In his reply to Steve Hays, Philip Blosser repeatedly mentions the doctrine of Purgatory. He claims that it had widespread patristic support. But some of the sources he mentions can only be said to have believed in Purgatory if the doctrine is significantly redefined.
The apostle Paul knew he was imperfect both in knowledge of himself (1 Corinthians 4:4) and in sanctification (2 Corinthians 3:18, Philippians 3:12). Yet, he said that he would go to be with the Lord if he died (2 Corinthians 5:1-8, Philippians 1:23). Scripture repeatedly refers to all believers being at peace, having joy, going to be with the Lord, etc. whenever this life ends (Psalm 49:15, 73:24-25, Isaiah 57:1-2, Daniel 12:13, Matthew 25:34, Luke 16:22, Luke 23:42-43, John 14:2-3, 2 Corinthians 5:1-8, 1 Thessalonians 4:16-18, Revelation 7:14-17). Purgatory is never mentioned, but instead is repeatedly contradicted by references to every believer going to Heaven. The afterlife is a frequent theme in scripture, but Purgatory isn't part of the landscape.

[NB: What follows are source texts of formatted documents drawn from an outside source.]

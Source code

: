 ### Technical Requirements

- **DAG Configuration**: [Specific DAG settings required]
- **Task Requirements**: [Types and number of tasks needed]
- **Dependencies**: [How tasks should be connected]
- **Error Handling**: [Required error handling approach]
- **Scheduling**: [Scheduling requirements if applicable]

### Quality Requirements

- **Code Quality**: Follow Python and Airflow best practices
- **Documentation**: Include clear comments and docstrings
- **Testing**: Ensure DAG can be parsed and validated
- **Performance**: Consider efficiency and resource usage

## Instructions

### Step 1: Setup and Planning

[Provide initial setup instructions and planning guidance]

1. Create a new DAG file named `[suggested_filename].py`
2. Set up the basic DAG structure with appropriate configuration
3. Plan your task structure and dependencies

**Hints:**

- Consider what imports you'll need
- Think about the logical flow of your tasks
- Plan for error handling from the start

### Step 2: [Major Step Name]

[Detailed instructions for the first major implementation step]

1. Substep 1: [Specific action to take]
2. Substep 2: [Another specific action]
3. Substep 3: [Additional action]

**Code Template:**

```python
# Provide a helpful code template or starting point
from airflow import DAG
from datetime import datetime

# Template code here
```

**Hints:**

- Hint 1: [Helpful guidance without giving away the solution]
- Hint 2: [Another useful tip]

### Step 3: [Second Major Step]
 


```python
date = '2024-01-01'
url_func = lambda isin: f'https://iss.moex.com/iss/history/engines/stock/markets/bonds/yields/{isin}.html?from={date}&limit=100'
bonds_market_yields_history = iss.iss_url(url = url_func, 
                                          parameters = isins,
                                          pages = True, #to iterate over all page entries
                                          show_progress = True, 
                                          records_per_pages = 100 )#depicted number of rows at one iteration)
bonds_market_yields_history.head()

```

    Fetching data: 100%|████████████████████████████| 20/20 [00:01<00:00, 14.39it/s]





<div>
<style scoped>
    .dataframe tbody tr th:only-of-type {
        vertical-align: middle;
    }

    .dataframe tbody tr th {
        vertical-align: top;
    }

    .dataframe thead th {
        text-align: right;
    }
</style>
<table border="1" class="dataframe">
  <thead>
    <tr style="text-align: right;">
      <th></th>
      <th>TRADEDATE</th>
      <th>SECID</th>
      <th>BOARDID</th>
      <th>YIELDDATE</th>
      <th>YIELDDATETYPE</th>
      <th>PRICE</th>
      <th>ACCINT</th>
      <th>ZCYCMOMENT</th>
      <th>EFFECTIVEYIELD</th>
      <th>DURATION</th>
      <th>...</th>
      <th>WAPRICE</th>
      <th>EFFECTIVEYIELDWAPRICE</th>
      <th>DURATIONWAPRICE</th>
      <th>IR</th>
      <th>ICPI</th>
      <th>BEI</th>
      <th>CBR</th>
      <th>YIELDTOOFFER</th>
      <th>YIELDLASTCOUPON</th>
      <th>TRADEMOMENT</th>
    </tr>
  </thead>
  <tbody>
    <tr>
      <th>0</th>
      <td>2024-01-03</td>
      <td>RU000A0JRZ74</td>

The same is true of the earliest patristic sources. When Clement of Rome refers to deceased believers, he always refers to them being in Heaven, never Purgatory (First Clement, 5-6, 44, 50). The same is true of other early sources, such as Polycarp (Epistle To The Philippians, 9) and a document written by the church of Smyrna after Polycarp's martyrdom (The Martyrdom Of Polycarp, 19). Other early sources refer to all believers going to Heaven or a heavenly region of Hades that doesn't have the suffering associated with Purgatory: Justin Martyr (Dialogue With Trypho, 5), Athenagoras (A Plea For The Christians, 31), Irenaeus (Against Heresies, 5:5:1, 5:31:2), Hippolytus (Against Plato, On The Cause Of The Universe, 1-2), Cyprian (Treatises, 7, On The Mortality, 6-7, 26), etc. It should be emphasized that when somebody like Irenaeus refers to all deceased Christians being in Paradise, such a view isn't just an undeveloped seed form of Purgatory. It's a direct contradiction of Purgatory. Also worth noting is that Irenaeus cites the elders of an earlier generation, who knew one or more of the apostles, in support of his anti-Purgatorial views.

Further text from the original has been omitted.